#### DATA
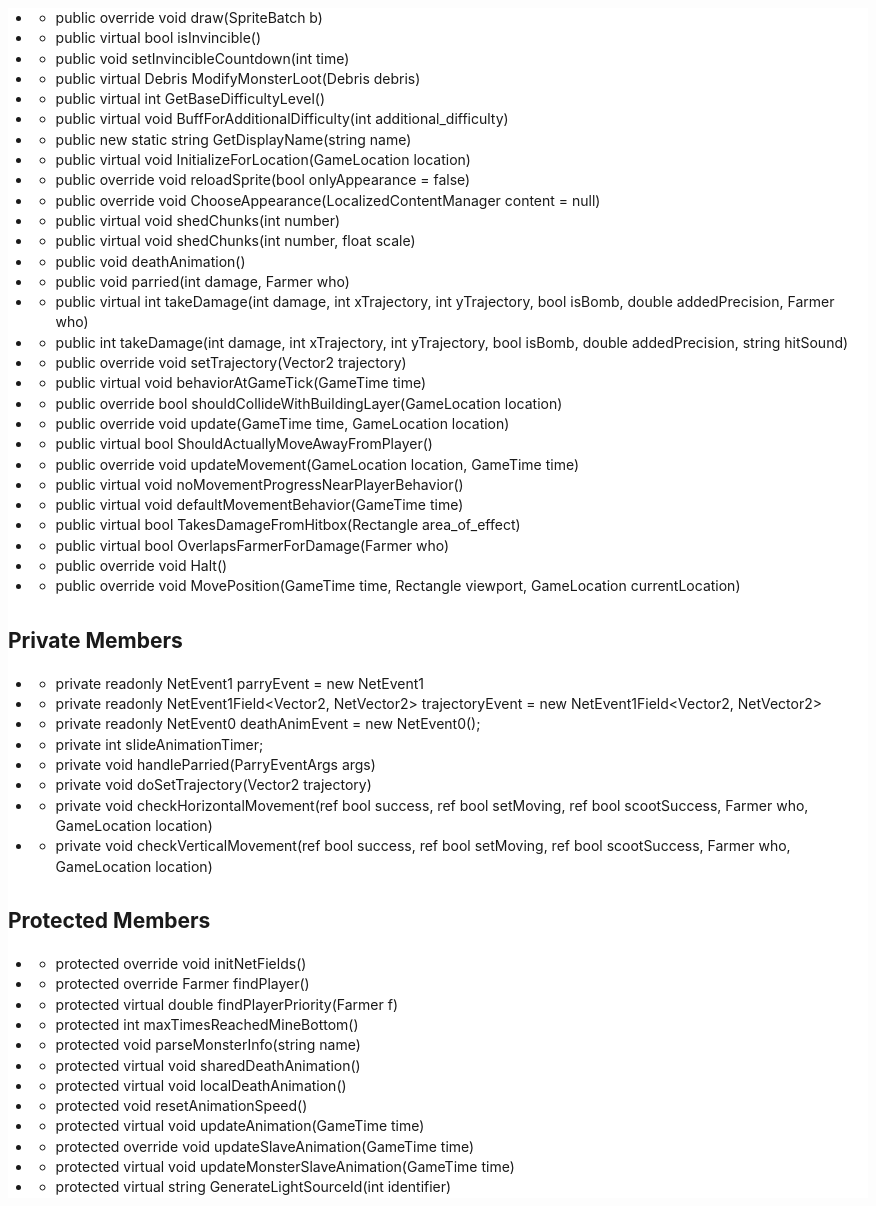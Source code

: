 - - public override void draw(SpriteBatch b)
- - public virtual bool isInvincible()
- - public void setInvincibleCountdown(int time)
- - public virtual Debris ModifyMonsterLoot(Debris debris)
- - public virtual int GetBaseDifficultyLevel()
- - public virtual void BuffForAdditionalDifficulty(int additional_difficulty)
- - public new static string GetDisplayName(string name)
- - public virtual void InitializeForLocation(GameLocation location)
- - public override void reloadSprite(bool onlyAppearance = false)
- - public override void ChooseAppearance(LocalizedContentManager content = null)
- - public virtual void shedChunks(int number)
- - public virtual void shedChunks(int number, float scale)
- - public void deathAnimation()
- - public void parried(int damage, Farmer who)
- - public virtual int takeDamage(int damage, int xTrajectory, int yTrajectory, bool isBomb, double addedPrecision, Farmer who)
- - public int takeDamage(int damage, int xTrajectory, int yTrajectory, bool isBomb, double addedPrecision, string hitSound)
- - public override void setTrajectory(Vector2 trajectory)
- - public virtual void behaviorAtGameTick(GameTime time)
- - public override bool shouldCollideWithBuildingLayer(GameLocation location)
- - public override void update(GameTime time, GameLocation location)
- - public virtual bool ShouldActuallyMoveAwayFromPlayer()
- - public override void updateMovement(GameLocation location, GameTime time)
- - public virtual void noMovementProgressNearPlayerBehavior()
- - public virtual void defaultMovementBehavior(GameTime time)
- - public virtual bool TakesDamageFromHitbox(Rectangle area_of_effect)
- - public virtual bool OverlapsFarmerForDamage(Farmer who)
- - public override void Halt()
- - public override void MovePosition(GameTime time, Rectangle viewport, GameLocation currentLocation)

## Private Members
- - private readonly NetEvent1<ParryEventArgs> parryEvent = new NetEvent1<ParryEventArgs>
- - private readonly NetEvent1Field<Vector2, NetVector2> trajectoryEvent = new NetEvent1Field<Vector2, NetVector2>
- - private readonly NetEvent0 deathAnimEvent = new NetEvent0();
- - private int slideAnimationTimer;
- - private void handleParried(ParryEventArgs args)
- - private void doSetTrajectory(Vector2 trajectory)
- - private void checkHorizontalMovement(ref bool success, ref bool setMoving, ref bool scootSuccess, Farmer who, GameLocation location)
- - private void checkVerticalMovement(ref bool success, ref bool setMoving, ref bool scootSuccess, Farmer who, GameLocation location)

## Protected Members
- - protected override void initNetFields()
- - protected override Farmer findPlayer()
- - protected virtual double findPlayerPriority(Farmer f)
- - protected int maxTimesReachedMineBottom()
- - protected void parseMonsterInfo(string name)
- - protected virtual void sharedDeathAnimation()
- - protected virtual void localDeathAnimation()
- - protected void resetAnimationSpeed()
- - protected virtual void updateAnimation(GameTime time)
- - protected override void updateSlaveAnimation(GameTime time)
- - protected virtual void updateMonsterSlaveAnimation(GameTime time)
- - protected virtual string GenerateLightSourceId(int identifier)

#### EXERCISE DESCRIPTION
Show all lines in the records above that hold "Rectangle".

#### YOUR RESPONSE
- - public virtual bool TakesDamageFromHitbox(Rectangle area_of_effect)
- - public override void MovePosition(GameTime time, Rectangle viewport, GameLocation currentLocation)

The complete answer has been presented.